> **STORED DATA**
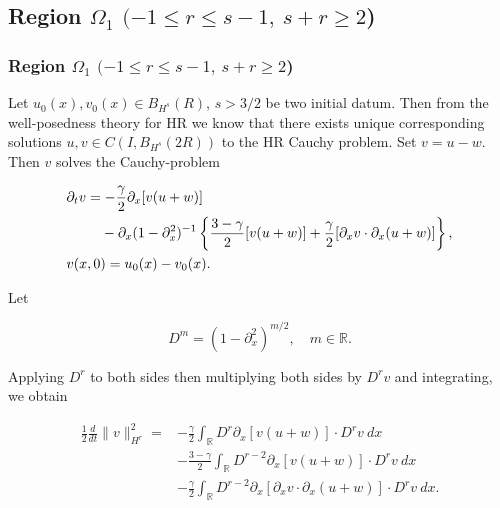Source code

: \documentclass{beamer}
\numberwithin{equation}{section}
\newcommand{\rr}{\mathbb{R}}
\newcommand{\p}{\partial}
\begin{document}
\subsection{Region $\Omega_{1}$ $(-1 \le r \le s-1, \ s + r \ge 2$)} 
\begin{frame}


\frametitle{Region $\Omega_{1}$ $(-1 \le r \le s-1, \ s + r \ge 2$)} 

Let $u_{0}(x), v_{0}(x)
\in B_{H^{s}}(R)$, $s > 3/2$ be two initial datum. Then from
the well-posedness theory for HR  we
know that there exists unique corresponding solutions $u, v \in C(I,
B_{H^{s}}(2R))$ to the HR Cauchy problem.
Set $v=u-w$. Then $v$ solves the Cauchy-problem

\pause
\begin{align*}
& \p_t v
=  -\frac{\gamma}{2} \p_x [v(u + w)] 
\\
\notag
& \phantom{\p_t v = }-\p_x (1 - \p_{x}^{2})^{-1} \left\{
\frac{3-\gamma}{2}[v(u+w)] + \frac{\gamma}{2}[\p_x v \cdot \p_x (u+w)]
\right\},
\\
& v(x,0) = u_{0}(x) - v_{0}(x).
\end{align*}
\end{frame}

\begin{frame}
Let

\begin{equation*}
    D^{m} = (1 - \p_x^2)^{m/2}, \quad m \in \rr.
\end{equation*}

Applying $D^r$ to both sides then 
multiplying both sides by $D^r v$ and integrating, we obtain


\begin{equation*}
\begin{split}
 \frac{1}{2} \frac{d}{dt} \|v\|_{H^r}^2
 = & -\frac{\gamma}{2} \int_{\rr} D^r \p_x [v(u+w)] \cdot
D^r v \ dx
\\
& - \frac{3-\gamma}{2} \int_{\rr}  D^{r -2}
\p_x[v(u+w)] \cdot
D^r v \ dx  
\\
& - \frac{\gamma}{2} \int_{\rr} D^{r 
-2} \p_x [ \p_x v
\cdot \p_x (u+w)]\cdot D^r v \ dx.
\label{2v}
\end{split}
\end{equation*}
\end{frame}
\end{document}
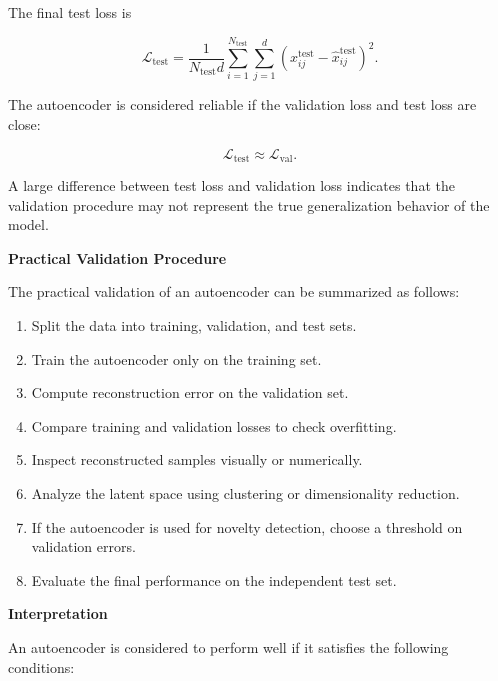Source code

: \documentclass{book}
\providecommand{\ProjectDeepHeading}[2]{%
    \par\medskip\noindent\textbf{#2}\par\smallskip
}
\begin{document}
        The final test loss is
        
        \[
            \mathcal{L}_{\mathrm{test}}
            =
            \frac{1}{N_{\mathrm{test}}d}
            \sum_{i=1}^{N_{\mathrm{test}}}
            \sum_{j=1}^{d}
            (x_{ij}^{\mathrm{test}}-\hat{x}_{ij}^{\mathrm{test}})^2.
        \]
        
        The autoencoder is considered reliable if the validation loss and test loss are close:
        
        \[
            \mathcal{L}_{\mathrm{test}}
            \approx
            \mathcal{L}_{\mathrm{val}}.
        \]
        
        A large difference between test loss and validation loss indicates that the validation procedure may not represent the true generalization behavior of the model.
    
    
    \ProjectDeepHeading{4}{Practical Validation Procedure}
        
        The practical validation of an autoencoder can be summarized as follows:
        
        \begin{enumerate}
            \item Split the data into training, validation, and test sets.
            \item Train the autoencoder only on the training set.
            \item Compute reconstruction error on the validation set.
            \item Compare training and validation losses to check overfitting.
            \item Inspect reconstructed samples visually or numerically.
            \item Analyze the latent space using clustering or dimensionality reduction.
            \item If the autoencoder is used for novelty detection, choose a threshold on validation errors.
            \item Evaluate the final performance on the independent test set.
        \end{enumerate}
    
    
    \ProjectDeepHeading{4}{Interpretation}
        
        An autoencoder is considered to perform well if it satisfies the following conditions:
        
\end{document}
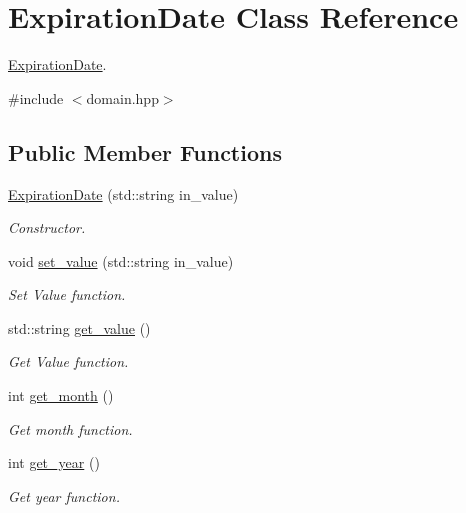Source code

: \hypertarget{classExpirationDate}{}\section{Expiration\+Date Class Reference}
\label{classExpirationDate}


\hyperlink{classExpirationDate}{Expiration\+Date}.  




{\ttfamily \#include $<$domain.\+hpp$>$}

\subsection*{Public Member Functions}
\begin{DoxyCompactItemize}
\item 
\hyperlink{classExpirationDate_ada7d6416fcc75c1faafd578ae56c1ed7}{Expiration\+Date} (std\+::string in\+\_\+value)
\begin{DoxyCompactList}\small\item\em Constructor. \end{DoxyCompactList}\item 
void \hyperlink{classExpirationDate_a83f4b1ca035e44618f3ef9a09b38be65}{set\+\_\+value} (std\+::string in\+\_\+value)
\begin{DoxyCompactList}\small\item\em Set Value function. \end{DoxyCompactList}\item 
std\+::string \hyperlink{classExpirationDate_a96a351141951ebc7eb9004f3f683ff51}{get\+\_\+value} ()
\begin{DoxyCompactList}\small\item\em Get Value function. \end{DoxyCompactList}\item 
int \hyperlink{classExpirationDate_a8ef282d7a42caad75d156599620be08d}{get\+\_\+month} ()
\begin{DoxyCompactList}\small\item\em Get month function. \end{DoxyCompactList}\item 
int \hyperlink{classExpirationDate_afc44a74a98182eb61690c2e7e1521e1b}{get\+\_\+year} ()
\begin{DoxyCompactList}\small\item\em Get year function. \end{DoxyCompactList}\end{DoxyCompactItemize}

> **GOAL OF THE EXERCISE**
The whole listing should be retyped word for word; none of its pictures belong in the copy.

> **WRITTEN SOLUTION**
Source code

: \documentclass{beamer}
\numberwithin{equation}{section}
\newcommand{\rr}{\mathbb{R}}
\newcommand{\p}{\partial}
\begin{document}
\subsection{Region $\Omega_{1}$ $(-1 \le r \le s-1, \ s + r \ge 2$)} 
\begin{frame}


\frametitle{Region $\Omega_{1}$ $(-1 \le r \le s-1, \ s + r \ge 2$)} 

Let $u_{0}(x), v_{0}(x)
\in B_{H^{s}}(R)$, $s > 3/2$ be two initial datum. Then from
the well-posedness theory for HR  we
know that there exists unique corresponding solutions $u, v \in C(I,
B_{H^{s}}(2R))$ to the HR Cauchy problem.
Set $v=u-w$. Then $v$ solves the Cauchy-problem

\pause
\begin{align*}
& \p_t v
=  -\frac{\gamma}{2} \p_x [v(u + w)] 
\\
\notag
& \phantom{\p_t v = }-\p_x (1 - \p_{x}^{2})^{-1} \left\{
\frac{3-\gamma}{2}[v(u+w)] + \frac{\gamma}{2}[\p_x v \cdot \p_x (u+w)]
\right\},
\\
& v(x,0) = u_{0}(x) - v_{0}(x).
\end{align*}
\end{frame}

\begin{frame}
Let

\begin{equation*}
    D^{m} = (1 - \p_x^2)^{m/2}, \quad m \in \rr.
\end{equation*}

Applying $D^r$ to both sides then 
multiplying both sides by $D^r v$ and integrating, we obtain


\begin{equation*}
\begin{split}
 \frac{1}{2} \frac{d}{dt} \|v\|_{H^r}^2
 = & -\frac{\gamma}{2} \int_{\rr} D^r \p_x [v(u+w)] \cdot
D^r v \ dx
\\
& - \frac{3-\gamma}{2} \int_{\rr}  D^{r -2}
\p_x[v(u+w)] \cdot
D^r v \ dx  
\\
& - \frac{\gamma}{2} \int_{\rr} D^{r 
-2} \p_x [ \p_x v
\cdot \p_x (u+w)]\cdot D^r v \ dx.
\label{2v}
\end{split}
\end{equation*}
\end{frame}
\end{document}
Source code

: \documentclass{book}
\providecommand{\ProjectDeepHeading}[2]{%
    \par\medskip\noindent\textbf{#2}\par\smallskip
}
\begin{document}
        The final test loss is
        
        \[
            \mathcal{L}_{\mathrm{test}}
            =
            \frac{1}{N_{\mathrm{test}}d}
            \sum_{i=1}^{N_{\mathrm{test}}}
            \sum_{j=1}^{d}
            (x_{ij}^{\mathrm{test}}-\hat{x}_{ij}^{\mathrm{test}})^2.
        \]
        
        The autoencoder is considered reliable if the validation loss and test loss are close:
        
        \[
            \mathcal{L}_{\mathrm{test}}
            \approx
            \mathcal{L}_{\mathrm{val}}.
        \]
        
        A large difference between test loss and validation loss indicates that the validation procedure may not represent the true generalization behavior of the model.
    
    
    \ProjectDeepHeading{4}{Practical Validation Procedure}
        
        The practical validation of an autoencoder can be summarized as follows:
        
        \begin{enumerate}
            \item Split the data into training, validation, and test sets.
            \item Train the autoencoder only on the training set.
            \item Compute reconstruction error on the validation set.
            \item Compare training and validation losses to check overfitting.
            \item Inspect reconstructed samples visually or numerically.
            \item Analyze the latent space using clustering or dimensionality reduction.
            \item If the autoencoder is used for novelty detection, choose a threshold on validation errors.
            \item Evaluate the final performance on the independent test set.
        \end{enumerate}
    
    
    \ProjectDeepHeading{4}{Interpretation}
        
        An autoencoder is considered to perform well if it satisfies the following conditions:
        
\end{document}
Source code

: \hypertarget{classExpirationDate}{}\section{Expiration\+Date Class Reference}
\label{classExpirationDate}


\hyperlink{classExpirationDate}{Expiration\+Date}.  




{\ttfamily \#include $<$domain.\+hpp$>$}

\subsection*{Public Member Functions}
\begin{DoxyCompactItemize}
\item 
\hyperlink{classExpirationDate_ada7d6416fcc75c1faafd578ae56c1ed7}{Expiration\+Date} (std\+::string in\+\_\+value)
\begin{DoxyCompactList}\small\item\em Constructor. \end{DoxyCompactList}\item 
void \hyperlink{classExpirationDate_a83f4b1ca035e44618f3ef9a09b38be65}{set\+\_\+value} (std\+::string in\+\_\+value)
\begin{DoxyCompactList}\small\item\em Set Value function. \end{DoxyCompactList}\item 
std\+::string \hyperlink{classExpirationDate_a96a351141951ebc7eb9004f3f683ff51}{get\+\_\+value} ()
\begin{DoxyCompactList}\small\item\em Get Value function. \end{DoxyCompactList}\item 
int \hyperlink{classExpirationDate_a8ef282d7a42caad75d156599620be08d}{get\+\_\+month} ()
\begin{DoxyCompactList}\small\item\em Get month function. \end{DoxyCompactList}\item 
int \hyperlink{classExpirationDate_afc44a74a98182eb61690c2e7e1521e1b}{get\+\_\+year} ()
\begin{DoxyCompactList}\small\item\em Get year function. \end{DoxyCompactList}\end{DoxyCompactItemize}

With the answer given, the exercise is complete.